- [What you are asked to do]: Using the records provided below, locate and copy each line that contains the word "purpose".

::: Records for the task

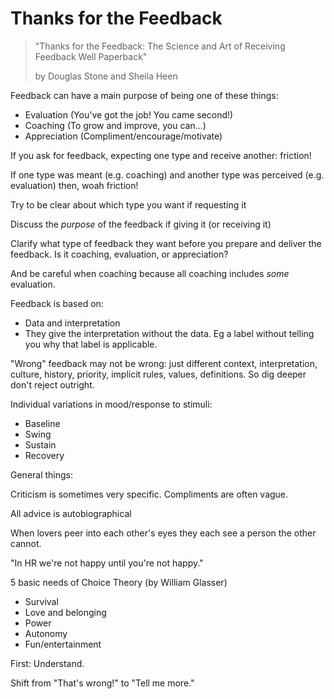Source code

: ﻿# Thanks for the Feedback

> "Thanks for the Feedback: The Science and Art of Receiving Feedback Well Paperback"
>
> by Douglas Stone and Sheila Heen


Feedback can have a main purpose of being one of these things:

- Evaluation (You've got the job! You came second!)
- Coaching (To grow and improve, you can...)
- Appreciation (Compliment/encourage/motivate)

If you ask for feedback, expecting one type and receive another: friction!

If one type was meant (e.g. coaching) and another type was perceived (e.g. evaluation) then, woah friction!

Try to be clear about which type you want if requesting it

Discuss the *purpose* of the feedback if giving it (or receiving it)

Clarify what type of feedback they want before you prepare and deliver the feedback. Is it coaching, evaluation, or appreciation?

And be careful when coaching because all coaching includes *some* evaluation.

Feedback is based on:

- Data and interpretation
- They give the interpretation without the data. Eg a label without telling you why that label is applicable.

"Wrong" feedback may not be wrong: just different context, interpretation, culture, history, priority, implicit rules, values, definitions. So dig deeper don't reject outright.

Individual variations in mood/response to stimuli:

- Baseline
- Swing
- Sustain
- Recovery

General things:

Criticism is sometimes very specific. Compliments are often vague.

All advice is autobiographical

When lovers peer into each other's eyes they each see a person the other cannot.

"In HR we're not happy until you're not happy."

5 basic needs of Choice Theory (by William Glasser)

- Survival
- Love and belonging
- Power
- Autonomy
- Fun/entertainment



First: Understand.

Shift from "That's wrong!" to "Tell me more."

::::::

- [Answer to this exercise]:
Feedback can have a main purpose of being one of these things:
Discuss the *purpose* of the feedback if giving it (or receiving it)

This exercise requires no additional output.